Notes From An Appraiser August 2018
July was busy. I started the month examining ethnographic property from Egypt, Syria and Libya for a charitable contribution appraisal to a university museum. With the political and social change happening around the world, it is material like this that will no longer be seen. I also saw an amazing six sided chair from Syria with inlay ebony and ivory, donated to the International Museum of Folk Art in Santa Fe.
I examined six great Korean paintings, about 200 years old, that had been cut from a six panel, six foot screen at some point. The owner had inherited them from grandparents and came to see me to learn more. The figures painted were wearing obvious Korean shoes. After research I determined the figures were the seven lucky gods often associated with Chinese art. It was fun to see Korean paintings, not a common example of personal property that i frequently see.
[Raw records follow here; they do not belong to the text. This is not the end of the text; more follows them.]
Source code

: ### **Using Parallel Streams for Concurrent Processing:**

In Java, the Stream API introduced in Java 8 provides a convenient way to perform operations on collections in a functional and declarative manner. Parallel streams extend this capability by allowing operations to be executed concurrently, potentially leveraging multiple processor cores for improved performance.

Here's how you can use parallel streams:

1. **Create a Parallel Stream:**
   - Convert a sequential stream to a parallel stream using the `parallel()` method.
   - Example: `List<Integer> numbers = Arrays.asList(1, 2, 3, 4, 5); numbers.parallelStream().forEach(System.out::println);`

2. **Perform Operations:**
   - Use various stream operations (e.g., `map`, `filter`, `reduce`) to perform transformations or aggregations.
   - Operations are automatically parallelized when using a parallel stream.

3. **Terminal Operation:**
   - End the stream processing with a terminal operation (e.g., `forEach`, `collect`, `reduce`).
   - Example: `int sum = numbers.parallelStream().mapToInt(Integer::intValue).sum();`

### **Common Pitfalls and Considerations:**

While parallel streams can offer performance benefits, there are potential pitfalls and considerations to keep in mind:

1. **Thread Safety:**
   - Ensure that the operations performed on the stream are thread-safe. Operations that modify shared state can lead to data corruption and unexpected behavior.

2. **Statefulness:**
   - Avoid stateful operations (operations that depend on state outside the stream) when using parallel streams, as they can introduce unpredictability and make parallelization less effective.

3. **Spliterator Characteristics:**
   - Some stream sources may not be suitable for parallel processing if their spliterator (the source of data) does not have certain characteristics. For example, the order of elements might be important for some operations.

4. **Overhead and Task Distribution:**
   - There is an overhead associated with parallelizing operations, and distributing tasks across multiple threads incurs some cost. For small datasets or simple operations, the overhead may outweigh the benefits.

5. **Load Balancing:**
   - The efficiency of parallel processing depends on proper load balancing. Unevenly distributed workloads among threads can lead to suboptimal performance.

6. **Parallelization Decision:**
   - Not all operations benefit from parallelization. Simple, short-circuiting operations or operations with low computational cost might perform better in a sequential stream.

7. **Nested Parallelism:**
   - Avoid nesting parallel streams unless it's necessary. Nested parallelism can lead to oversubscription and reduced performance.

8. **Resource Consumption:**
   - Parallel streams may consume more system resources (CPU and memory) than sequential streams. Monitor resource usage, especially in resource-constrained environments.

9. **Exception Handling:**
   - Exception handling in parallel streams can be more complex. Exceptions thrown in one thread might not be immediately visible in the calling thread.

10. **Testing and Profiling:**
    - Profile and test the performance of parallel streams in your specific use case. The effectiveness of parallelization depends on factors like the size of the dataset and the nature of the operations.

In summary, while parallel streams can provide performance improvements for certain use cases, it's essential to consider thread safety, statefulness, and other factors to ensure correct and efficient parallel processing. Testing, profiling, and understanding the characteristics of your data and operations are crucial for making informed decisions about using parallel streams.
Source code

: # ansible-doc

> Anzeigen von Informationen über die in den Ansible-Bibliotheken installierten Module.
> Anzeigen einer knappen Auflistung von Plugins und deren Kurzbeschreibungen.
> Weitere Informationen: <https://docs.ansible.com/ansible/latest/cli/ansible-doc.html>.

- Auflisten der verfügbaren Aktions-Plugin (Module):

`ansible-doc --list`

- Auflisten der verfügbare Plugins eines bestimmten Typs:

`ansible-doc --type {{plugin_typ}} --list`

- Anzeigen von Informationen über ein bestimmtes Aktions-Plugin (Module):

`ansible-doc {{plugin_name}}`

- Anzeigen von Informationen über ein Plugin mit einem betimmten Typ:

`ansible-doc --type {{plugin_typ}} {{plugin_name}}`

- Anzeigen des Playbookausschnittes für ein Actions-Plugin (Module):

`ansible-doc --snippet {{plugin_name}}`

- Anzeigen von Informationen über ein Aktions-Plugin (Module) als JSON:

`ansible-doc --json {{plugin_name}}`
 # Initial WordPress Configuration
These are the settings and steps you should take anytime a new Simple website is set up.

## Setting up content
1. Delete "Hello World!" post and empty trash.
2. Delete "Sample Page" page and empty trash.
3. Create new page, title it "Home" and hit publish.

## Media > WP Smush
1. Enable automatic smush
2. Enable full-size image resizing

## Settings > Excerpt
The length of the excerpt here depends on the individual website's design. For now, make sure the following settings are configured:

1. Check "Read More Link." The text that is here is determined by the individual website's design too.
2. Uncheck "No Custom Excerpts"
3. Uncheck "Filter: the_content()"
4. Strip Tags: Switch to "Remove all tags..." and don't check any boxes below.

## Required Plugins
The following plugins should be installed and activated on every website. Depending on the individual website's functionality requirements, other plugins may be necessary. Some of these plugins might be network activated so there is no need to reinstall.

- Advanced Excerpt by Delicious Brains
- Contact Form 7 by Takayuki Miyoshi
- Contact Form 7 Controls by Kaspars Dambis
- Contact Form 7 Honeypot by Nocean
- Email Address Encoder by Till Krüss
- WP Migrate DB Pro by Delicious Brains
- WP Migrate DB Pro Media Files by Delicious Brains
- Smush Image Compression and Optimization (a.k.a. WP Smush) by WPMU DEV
I assessed a lovely black ink painting, with a slight touch of pink, of Mt Fuji, a gift from father to daughter, by a well known artist selling today in the low five figure range The husband had done quite a bit of research before coming for the office appointment and discovered the artist, when and where he lived and with whom he studied, I spent the hour discussing the significance of Mt Fuji to the Japanese, showing the website of a dealer in NYC that sold this artist, and a print out of the auction sales of the artist’s works over the last five years.
I inspected a few more Chinese paintings this month, a landscape and one of three standing officials, along with Chinese porcelains. I also looked at twenty small Chinese jade properties that were once part of an inventory for a jewelry store – think pendants, rings, small figurines. These properties were part of daughter’s “to do” list a decade after her father died.
I’m working on an estate appraisal of Japanese Meiji Fine Art textiles that belonged to the noted antique dealer Nomura Shojiro at the turn of the 20th century, and were recently discovered in the kura of family estate. The largest textile is a wool tapestry (tsutsuri ori) with Western figures, bordered and backed with beautiful blue satin silk, dating to turn of the 20th century. The theme was an obvious attempt to woe Western clients and to demonstrate equal ability to the French and Italian tapestries of the late 1800’s seen at World Fairs in Paris, London and St. Louis. Nomura’s clientele was international, so if a dealer was to produce a commissioned wool tzutsure tapestry with Western figures in 1910-1920, it likely would have been Nomura Shojiro,
So July traditionally has been slow. This year July was delightfully busy and i frequently talked all about art. Thank you, it makes me happy.